— What to produce —
Copy out every line of the data where the word "背景橡皮擦工具" is found.

(Records shown begins)

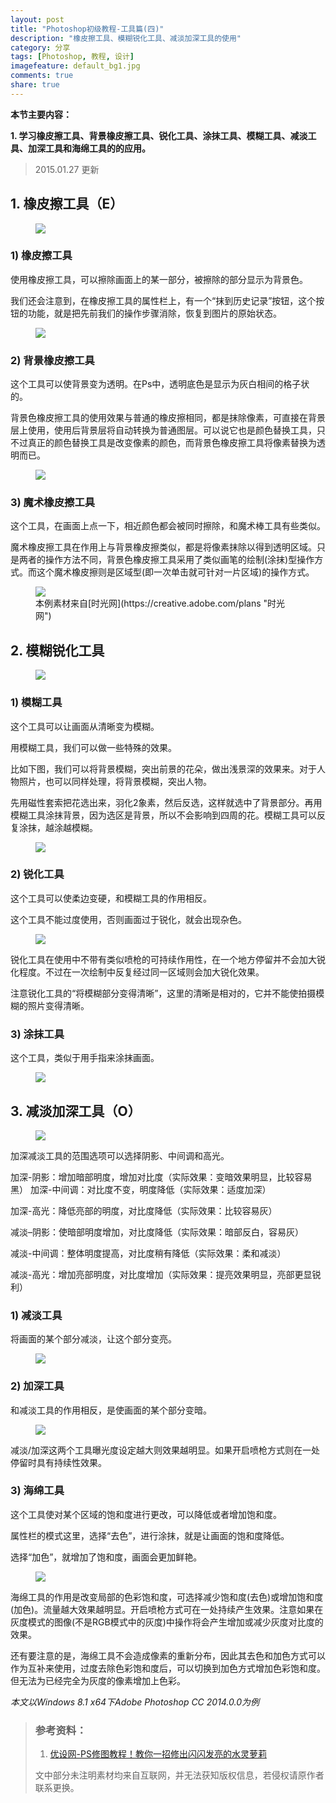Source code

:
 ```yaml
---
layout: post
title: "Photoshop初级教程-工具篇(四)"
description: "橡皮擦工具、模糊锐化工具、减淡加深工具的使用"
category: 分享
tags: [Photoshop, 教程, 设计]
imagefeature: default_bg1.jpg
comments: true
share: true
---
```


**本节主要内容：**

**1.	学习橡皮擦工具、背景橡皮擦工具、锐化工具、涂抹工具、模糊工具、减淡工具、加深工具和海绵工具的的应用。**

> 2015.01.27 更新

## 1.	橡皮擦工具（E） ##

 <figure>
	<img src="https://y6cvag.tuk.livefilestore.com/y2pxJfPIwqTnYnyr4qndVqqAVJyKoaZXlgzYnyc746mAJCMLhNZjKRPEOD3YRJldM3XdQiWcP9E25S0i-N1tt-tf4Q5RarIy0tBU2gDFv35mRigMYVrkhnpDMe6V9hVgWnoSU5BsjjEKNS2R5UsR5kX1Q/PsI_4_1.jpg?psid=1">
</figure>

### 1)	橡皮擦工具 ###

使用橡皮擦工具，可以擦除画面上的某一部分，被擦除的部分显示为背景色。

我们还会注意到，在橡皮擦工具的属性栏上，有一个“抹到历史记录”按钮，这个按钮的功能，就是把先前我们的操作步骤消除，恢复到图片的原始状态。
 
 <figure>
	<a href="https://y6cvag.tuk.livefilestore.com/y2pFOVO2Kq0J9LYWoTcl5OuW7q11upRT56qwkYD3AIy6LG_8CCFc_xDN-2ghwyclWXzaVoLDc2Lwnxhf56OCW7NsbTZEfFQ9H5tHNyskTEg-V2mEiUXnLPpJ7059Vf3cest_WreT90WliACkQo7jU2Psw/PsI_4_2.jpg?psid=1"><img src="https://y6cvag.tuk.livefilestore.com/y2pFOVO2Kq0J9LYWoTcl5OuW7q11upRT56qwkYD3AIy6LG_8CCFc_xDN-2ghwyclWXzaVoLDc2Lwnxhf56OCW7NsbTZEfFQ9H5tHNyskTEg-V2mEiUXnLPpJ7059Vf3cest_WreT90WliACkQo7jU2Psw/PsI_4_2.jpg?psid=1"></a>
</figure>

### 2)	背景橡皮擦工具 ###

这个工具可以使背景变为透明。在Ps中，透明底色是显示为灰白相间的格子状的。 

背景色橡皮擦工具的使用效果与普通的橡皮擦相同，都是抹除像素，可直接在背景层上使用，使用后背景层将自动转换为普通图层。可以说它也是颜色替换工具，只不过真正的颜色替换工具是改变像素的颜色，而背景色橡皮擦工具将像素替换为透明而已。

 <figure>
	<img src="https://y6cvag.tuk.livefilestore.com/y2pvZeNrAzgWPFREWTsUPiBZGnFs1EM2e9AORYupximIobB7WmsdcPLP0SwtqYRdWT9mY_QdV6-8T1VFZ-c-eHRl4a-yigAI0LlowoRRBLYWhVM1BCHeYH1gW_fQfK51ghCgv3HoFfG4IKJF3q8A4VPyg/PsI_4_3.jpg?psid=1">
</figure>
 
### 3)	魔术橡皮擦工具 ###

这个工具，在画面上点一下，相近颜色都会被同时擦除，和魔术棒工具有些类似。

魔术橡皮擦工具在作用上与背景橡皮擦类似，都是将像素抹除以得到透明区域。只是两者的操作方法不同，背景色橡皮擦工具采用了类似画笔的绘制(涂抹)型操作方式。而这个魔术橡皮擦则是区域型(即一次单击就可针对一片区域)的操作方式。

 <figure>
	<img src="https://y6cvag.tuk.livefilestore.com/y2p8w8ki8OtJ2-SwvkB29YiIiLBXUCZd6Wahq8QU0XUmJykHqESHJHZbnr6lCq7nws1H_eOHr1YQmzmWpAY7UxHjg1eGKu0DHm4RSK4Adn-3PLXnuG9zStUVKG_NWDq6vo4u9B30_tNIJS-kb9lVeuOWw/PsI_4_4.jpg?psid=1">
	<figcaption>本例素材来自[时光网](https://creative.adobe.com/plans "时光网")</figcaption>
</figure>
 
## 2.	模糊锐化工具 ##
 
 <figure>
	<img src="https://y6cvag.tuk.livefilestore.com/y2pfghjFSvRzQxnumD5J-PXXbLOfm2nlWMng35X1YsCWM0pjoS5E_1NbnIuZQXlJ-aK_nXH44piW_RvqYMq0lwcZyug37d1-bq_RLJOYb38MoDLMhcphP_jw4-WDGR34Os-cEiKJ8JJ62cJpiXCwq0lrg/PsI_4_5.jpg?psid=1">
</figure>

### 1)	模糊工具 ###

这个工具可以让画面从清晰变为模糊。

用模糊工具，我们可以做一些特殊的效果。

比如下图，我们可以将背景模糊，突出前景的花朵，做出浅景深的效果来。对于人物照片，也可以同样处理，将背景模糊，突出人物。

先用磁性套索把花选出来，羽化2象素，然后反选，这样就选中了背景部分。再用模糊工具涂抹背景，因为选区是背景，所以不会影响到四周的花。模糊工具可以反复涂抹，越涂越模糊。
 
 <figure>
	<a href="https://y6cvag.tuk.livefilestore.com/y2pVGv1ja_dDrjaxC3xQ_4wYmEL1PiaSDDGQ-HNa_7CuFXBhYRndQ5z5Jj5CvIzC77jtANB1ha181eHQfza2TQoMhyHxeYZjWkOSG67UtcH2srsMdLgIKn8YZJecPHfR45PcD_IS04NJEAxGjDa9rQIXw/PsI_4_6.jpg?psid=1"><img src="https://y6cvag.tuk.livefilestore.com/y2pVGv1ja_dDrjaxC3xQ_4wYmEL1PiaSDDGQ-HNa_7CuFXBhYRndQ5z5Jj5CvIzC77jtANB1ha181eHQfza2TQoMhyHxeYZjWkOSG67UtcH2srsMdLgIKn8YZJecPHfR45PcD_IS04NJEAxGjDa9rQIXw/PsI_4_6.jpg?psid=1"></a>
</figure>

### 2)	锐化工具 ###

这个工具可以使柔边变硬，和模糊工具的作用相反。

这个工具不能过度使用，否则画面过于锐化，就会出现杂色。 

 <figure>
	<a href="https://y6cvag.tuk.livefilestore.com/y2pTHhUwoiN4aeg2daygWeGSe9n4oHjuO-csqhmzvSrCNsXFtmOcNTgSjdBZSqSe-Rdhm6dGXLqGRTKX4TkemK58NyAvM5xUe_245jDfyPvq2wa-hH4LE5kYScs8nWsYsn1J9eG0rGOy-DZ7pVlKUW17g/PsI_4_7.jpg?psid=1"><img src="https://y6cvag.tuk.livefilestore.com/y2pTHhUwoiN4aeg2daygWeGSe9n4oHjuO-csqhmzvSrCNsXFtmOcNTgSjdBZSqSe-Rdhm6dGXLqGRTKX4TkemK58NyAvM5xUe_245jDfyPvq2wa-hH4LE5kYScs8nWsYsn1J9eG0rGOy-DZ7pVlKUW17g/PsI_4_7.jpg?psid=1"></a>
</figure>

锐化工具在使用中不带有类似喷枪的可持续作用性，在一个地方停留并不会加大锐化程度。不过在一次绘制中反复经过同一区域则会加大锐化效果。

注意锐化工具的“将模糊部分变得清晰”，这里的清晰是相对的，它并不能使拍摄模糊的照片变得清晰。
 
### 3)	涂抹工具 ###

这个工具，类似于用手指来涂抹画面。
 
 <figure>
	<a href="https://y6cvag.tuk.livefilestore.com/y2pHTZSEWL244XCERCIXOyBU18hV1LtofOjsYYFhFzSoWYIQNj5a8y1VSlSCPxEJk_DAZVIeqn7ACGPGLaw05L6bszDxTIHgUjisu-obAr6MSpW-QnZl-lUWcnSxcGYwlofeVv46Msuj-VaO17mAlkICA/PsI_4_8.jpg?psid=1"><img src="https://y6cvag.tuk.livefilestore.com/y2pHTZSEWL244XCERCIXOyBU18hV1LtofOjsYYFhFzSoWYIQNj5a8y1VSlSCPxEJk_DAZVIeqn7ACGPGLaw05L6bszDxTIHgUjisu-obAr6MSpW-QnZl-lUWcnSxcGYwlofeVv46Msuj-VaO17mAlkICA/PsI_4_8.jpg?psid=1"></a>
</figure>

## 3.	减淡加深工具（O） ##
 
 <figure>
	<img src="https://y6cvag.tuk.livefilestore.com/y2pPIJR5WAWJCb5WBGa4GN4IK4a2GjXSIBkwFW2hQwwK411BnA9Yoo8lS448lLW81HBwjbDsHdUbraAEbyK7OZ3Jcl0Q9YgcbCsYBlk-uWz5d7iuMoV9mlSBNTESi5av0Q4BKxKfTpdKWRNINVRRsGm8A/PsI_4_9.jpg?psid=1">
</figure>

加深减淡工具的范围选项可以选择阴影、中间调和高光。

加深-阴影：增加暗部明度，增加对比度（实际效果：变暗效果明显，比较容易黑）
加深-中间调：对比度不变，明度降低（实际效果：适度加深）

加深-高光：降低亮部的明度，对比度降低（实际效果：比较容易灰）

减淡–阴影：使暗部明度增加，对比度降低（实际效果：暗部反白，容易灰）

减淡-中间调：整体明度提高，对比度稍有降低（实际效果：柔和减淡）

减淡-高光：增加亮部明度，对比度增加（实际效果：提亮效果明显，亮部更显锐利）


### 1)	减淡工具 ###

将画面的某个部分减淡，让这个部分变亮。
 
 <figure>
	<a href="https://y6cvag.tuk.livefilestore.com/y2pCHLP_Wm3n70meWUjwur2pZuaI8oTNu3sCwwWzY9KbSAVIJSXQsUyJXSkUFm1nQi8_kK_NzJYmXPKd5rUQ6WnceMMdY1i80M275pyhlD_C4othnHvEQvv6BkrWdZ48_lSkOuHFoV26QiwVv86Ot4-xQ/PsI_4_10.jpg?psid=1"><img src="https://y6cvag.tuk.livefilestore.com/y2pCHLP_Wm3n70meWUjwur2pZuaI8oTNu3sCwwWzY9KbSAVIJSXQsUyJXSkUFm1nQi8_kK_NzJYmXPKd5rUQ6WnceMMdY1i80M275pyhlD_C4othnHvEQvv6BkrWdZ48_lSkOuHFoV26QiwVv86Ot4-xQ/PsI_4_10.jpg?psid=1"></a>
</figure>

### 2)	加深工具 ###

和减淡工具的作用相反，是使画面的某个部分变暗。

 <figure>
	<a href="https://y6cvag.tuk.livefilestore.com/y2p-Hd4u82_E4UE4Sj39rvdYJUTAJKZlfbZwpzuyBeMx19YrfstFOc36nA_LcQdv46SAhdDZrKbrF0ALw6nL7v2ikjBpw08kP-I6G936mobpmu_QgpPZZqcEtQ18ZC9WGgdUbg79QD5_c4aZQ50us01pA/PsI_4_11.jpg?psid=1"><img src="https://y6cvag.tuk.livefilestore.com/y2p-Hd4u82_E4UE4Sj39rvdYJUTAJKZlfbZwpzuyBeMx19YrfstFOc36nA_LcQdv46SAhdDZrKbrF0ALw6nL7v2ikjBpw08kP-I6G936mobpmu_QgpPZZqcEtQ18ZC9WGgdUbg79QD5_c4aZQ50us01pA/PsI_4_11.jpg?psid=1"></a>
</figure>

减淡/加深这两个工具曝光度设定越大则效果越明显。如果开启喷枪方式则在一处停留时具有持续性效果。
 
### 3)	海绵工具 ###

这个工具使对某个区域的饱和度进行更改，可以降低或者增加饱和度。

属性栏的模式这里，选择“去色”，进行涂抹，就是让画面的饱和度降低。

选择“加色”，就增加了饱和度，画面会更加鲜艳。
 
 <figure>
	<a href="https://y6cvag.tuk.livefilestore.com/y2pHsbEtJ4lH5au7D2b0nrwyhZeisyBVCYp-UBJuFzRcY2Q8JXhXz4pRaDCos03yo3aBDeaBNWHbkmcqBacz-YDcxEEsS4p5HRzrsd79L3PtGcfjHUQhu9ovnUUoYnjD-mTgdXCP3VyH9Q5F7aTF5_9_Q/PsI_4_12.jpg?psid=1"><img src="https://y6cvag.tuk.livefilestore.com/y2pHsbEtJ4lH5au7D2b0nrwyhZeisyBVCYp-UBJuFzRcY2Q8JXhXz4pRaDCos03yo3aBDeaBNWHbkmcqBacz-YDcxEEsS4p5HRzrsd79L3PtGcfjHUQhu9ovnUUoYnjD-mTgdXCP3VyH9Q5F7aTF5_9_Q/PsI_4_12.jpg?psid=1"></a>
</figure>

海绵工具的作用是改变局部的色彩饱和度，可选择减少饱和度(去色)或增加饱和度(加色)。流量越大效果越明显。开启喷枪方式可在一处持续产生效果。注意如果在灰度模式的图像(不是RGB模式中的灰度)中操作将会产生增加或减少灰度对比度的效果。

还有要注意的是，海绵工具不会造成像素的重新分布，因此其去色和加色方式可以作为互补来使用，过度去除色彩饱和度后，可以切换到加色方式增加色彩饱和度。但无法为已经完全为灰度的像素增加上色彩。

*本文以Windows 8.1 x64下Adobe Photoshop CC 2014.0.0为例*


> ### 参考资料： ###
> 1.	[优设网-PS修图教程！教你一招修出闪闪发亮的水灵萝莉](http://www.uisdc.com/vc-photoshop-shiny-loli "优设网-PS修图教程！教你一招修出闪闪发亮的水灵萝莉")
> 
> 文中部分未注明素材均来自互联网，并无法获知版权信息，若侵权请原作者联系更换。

(Records shown ends)

— Task output —
**1.	学习橡皮擦工具、背景橡皮擦工具、锐化工具、涂抹工具、模糊工具、减淡工具、加深工具和海绵工具的的应用。**
### 2)	背景橡皮擦工具 ###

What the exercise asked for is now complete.